We actually started with some research from a previous app that had been developed. They gained some insights, especially about non-standard navigation, which we incorporated into this app design.

Design

To begin, I designed several versions of the main screens (with some support from my design student) and presented them to the committee for review. Based on their approvals and feedback, we created a design system for the app which we applied to all of the screens and screen states. We continued to refine the system throughout the development process, as screens became live in the test app.

Production

To produce the hundreds of graphics needed for the app, I created separate documents for each type of image. In each document I created artboards for every image instance, and made sure to name each artboard in a standard way to enable consistent, fast export of final artwork. I also did a lot of automation for the tedious tasks of sizing and moving artwork into the proper places within the app source. (I got a lot of good experience with Applescript.)

A few of my favorite things

Navigation via camera

One innovation we worked on was allowing people to use the device camera for navigation. People could tap the camera icon to activate the camera, focus on a particular artwork, and the app would automatically navigate to the information page about that piece. Our developer actually suggested the idea and did an awesome job developing this feature.

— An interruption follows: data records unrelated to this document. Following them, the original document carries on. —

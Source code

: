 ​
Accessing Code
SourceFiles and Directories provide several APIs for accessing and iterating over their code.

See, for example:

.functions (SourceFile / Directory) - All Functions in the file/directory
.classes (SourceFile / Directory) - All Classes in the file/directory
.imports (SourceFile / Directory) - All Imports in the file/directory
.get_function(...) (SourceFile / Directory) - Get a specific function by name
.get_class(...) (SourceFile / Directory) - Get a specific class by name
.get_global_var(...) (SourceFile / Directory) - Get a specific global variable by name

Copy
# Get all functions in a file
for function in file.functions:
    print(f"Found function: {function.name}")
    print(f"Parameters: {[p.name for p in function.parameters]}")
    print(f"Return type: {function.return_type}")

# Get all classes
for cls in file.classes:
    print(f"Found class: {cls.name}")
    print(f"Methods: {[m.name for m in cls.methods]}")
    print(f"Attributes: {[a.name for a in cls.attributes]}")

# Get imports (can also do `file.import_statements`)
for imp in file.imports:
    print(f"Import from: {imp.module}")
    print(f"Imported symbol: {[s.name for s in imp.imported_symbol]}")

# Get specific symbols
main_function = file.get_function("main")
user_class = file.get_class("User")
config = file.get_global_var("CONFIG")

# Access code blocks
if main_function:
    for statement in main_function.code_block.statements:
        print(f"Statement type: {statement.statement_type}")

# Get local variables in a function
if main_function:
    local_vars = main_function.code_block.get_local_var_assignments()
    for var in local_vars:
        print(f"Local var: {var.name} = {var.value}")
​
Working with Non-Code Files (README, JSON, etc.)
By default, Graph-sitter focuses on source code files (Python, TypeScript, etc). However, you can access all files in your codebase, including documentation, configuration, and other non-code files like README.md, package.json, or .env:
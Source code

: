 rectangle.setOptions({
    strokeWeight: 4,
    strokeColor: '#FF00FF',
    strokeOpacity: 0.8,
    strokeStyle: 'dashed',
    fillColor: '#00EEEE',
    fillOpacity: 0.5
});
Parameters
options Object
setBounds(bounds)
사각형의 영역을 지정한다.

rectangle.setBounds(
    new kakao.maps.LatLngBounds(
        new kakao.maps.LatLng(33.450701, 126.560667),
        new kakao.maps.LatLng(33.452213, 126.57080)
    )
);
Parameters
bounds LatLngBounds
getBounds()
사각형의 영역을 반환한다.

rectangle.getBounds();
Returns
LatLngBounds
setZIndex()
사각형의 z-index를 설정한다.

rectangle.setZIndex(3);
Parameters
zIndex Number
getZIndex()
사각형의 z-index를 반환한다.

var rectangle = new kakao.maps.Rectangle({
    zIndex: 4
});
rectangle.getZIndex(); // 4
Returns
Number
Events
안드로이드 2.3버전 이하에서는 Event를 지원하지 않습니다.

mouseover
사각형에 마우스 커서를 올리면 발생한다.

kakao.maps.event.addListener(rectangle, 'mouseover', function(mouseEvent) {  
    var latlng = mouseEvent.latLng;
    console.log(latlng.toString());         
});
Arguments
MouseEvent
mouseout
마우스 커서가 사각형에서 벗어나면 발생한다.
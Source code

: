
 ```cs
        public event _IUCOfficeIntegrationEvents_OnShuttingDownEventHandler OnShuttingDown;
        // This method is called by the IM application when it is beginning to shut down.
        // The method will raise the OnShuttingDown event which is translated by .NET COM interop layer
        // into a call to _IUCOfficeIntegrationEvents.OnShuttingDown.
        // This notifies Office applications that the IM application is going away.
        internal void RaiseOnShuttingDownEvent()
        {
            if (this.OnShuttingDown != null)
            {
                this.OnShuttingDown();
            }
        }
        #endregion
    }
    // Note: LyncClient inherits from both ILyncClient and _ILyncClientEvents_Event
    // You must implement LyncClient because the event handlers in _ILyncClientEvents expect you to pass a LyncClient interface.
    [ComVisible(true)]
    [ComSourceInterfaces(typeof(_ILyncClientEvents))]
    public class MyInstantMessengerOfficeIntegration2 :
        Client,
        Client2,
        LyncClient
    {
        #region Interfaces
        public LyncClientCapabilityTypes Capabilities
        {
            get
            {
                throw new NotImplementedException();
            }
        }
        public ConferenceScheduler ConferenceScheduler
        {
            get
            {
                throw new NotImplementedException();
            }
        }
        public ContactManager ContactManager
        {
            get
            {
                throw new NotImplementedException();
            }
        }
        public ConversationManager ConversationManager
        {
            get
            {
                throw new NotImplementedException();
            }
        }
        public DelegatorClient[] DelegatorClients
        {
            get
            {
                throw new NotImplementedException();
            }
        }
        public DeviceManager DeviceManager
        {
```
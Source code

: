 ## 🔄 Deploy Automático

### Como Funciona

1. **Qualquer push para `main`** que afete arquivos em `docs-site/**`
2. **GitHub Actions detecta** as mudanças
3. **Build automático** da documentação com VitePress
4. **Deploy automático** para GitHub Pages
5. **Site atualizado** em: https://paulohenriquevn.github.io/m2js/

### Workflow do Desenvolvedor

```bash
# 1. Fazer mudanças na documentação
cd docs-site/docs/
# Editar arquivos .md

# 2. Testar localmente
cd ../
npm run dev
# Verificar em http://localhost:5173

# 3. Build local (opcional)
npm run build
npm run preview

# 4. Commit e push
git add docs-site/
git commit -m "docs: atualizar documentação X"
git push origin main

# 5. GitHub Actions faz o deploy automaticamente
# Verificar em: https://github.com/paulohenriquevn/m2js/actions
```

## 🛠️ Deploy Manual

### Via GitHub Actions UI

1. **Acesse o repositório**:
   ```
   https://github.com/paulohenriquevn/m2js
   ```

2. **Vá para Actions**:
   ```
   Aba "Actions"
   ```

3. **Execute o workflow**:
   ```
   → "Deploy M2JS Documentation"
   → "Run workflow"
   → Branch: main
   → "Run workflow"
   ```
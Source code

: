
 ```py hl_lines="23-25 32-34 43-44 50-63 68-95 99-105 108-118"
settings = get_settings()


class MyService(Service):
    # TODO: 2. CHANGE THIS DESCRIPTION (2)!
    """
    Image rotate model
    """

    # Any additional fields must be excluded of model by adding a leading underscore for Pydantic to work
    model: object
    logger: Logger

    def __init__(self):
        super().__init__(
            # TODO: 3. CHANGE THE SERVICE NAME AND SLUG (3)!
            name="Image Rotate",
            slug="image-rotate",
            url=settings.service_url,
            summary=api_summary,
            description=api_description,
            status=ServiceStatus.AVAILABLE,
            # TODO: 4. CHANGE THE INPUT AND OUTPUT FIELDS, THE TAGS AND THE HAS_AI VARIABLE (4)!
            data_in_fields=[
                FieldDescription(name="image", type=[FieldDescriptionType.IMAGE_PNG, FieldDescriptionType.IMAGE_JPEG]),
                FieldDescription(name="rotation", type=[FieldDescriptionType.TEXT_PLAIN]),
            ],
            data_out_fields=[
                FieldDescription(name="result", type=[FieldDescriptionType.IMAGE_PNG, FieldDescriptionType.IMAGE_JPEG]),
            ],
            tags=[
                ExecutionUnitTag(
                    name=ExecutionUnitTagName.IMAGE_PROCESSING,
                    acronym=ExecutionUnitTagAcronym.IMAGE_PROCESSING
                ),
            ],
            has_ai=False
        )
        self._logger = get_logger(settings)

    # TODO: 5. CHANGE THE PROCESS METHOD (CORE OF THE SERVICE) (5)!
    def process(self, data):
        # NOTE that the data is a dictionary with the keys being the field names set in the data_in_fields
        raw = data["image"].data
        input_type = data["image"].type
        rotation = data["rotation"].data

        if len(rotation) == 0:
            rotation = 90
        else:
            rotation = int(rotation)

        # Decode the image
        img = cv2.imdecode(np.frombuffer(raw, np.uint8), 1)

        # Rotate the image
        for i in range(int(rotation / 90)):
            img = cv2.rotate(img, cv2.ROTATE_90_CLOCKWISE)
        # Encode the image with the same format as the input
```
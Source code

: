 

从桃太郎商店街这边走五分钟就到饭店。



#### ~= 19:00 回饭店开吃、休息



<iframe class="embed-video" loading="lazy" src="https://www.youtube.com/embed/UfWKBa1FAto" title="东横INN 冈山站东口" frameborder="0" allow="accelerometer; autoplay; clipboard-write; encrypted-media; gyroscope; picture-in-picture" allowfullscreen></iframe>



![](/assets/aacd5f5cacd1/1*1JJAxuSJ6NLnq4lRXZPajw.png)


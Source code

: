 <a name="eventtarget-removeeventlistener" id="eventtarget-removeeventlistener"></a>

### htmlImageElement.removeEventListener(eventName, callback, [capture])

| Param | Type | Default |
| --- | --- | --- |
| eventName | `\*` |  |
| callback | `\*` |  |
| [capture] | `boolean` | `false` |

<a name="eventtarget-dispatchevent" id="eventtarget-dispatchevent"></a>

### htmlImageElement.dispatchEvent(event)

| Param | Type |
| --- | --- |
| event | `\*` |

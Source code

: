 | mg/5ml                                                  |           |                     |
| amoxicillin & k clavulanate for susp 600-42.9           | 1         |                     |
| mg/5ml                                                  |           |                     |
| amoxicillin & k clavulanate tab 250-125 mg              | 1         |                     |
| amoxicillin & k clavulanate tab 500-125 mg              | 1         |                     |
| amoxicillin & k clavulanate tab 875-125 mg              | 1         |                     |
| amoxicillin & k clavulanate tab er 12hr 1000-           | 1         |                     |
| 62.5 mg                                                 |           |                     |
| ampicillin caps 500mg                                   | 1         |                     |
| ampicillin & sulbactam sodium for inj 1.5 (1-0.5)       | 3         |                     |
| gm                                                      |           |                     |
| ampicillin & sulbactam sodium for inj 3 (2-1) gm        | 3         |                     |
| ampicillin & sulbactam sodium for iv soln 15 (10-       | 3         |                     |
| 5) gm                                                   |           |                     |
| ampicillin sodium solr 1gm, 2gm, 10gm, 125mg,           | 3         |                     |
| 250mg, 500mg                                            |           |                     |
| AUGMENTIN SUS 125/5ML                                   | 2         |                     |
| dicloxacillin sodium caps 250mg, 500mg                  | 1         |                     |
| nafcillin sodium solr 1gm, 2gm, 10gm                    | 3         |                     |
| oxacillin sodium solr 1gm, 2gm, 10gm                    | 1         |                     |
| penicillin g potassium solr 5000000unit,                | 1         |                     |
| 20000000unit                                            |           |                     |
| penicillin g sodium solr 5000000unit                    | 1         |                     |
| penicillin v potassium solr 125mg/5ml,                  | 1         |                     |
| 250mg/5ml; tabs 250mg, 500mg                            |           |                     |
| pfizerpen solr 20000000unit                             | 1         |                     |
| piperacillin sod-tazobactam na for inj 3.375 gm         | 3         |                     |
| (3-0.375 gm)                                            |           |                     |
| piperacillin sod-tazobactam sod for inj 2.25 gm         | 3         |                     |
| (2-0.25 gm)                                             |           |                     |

Instructions for camera navigation

Multimedia supplements

I love the way we were able to support the viewing experience with lots of interesting audio, video, and activities. We made sure each text screen had audio narration available, allowing people to continue looking at the artwork while listening to the information. For some pieces we had appropriate music, including an organ performance from the church where one of the altarpieces is housed. There were interviews with those who have loved and cared for the artwork for generations. We also included panorama tours, interactive highlights of particular details, a children's section with appropriate activities, scholarly commentary, and a timeline.

A video tour feature

The opening video

While I didn’t create it, one of my favorite parts of the app is the introduction video. The student group that produced it did an amazing job.

Introduction video

Success measures

This exhibition was one of the most-visited of all time at the BYU Museum of Art. The museum iPads were extremely popular throughout, so the usage numbers indicate that the app was successful. We also kept track of direct user feedback, which was overwhelmingly positive. We made a couple of updates during the run to fix small bugs that had been reported. The app is currently rated 4.6 out of 5 in the app store. The most recent reviews were entered in 2016, years after the exhibition had ended. They still give the app 5 out of 5 stars, so our secondary goal of making the app valuable even outside the exhibition seems to have been successful as well.

Takeaways

If I had it to do over again, I would incorporate user testing throughout the process. The museum staff, who already knew a lot about the exhibition and had a vested interest, did a lot of the pre-release testing. They were happy with the product, but we had no way of knowing how it would be received until the actual exhibition opening.